From ed926919d45b90262e8193e0fb2aae3f974a3311 Mon Sep 17 00:00:00 2001
From: Jason Cramer <jason.t.cramer@gmail.com>
Date: Thu, 19 Apr 2018 16:47:13 -0400
Subject: [PATCH 182/201] Add some more fixes to parameter search code

---
 classifier/train.py | 23 ++++++++++++-----------
 1 file changed, 12 insertions(+), 11 deletions(-)

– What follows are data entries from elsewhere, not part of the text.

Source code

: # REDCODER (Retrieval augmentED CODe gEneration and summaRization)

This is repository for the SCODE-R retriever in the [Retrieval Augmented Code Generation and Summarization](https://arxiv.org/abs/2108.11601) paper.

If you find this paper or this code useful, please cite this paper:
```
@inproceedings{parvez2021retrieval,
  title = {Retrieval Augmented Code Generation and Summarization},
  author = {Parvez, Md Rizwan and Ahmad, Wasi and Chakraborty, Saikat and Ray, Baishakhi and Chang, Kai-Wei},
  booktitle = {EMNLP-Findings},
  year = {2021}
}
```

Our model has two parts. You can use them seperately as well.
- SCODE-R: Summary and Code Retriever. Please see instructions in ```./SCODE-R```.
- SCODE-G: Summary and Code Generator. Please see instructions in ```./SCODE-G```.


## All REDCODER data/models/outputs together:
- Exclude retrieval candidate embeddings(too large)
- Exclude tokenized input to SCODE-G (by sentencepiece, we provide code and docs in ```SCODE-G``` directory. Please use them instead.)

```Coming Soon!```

diff --git a/classifier/train.py b/classifier/train.py
index 2f1e3d7..f876a20 100644
--- a/classifier/train.py
+++ b/classifier/train.py
@@ -325,17 +325,17 @@ def train_param_search(train_data, valid_data, test_data, model_dir, train_func,
     search_params = list(search_space.keys())
     LOGGER.info('Starting hyperparameter search on {}.'.format(search_params))
 
-    splitter = StratifiedShuffleSplit(n_splits=1, test_size=valid_ratio)
-    train_idxs, valid_idxs = next(splitter.split(train_data['features'],
-                                                 train_data['labels']))
-
-    best_valid_acc = float('inf')
-    best_param = None
+    best_valid_acc = float('-inf')
+    best_params = None
 
     if valid_data:
         train_data_skf = train_data
         valid_data_skf = valid_data
     else:
+        splitter = StratifiedShuffleSplit(n_splits=1, test_size=valid_ratio)
+        train_idxs, valid_idxs = next(splitter.split(train_data['features'],
+                                                     train_data['labels']))
+
         train_data_skf = {
             'features': train_data['features'][train_idxs],
             'labels': train_data['labels'][train_idxs]
@@ -345,8 +345,6 @@ def train_param_search(train_data, valid_data, test_data, model_dir, train_func,
             'labels': train_data['labels'][valid_idxs]
         }
 
-
-
     for params in product(*[search_space[p] for p in search_params]):
         LOGGER.info('Evaluating {} = {}'.format(search_params, params))
 
@@ -355,18 +353,21 @@ def train_param_search(train_data, valid_data, test_data, model_dir, train_func,
         _, train_metrics, valid_metrics, _ \
             = train_func(train_data_skf, valid_data_skf, None, model_dir, **kwargs)
 
-        if valid_metrics['accuracy'] < best_valid_acc:
+        if valid_metrics['accuracy'] > best_valid_acc:
             best_valid_acc = valid_metrics['accuracy']
             best_params = params
 
         search_train_metrics[best_params] = train_metrics
         search_valid_metrics[best_params] = valid_metrics
 
-    LOGGER.info('Best {} = {}, ave valid loss = {}'.format(search_params, best_param,
+    LOGGER.info('Best {} = {}, valid accuracy = {}'.format(search_params,
+                                                           best_params,
                                                            best_valid_acc))
 
     kwargs.update(dict(zip(search_params, best_params)))
 
+    LOGGER.info('Training model with chosen parameters...')
+    # Retrain final model
     if valid_data:
         if train_with_valid:
             # If valid data was provided and we want to train the final model
@@ -405,7 +406,7 @@ def train_param_search(train_data, valid_data, test_data, model_dir, train_func,
         'search_params': search_params,
         'search_params_best_values': best_params
     }
-    valid_metrics.update(search_valid_metrics[best_param])
+    valid_metrics.update(search_valid_metrics[best_params])
 
     return clf, train_metrics, valid_metrics, test_metrics
 

From 4d85c2b8ba6c0e86e3d6d6c22826d564a967f7fb Mon Sep 17 00:00:00 2001
From: Jason Cramer <jason.t.cramer@gmail.com>
Date: Sun, 22 Apr 2018 22:11:46 -0400
Subject: [PATCH 183/201] Update valid metrics instead of overwriting

---
 classifier/train.py | 2 +-
 1 file changed, 1 insertion(+), 1 deletion(-)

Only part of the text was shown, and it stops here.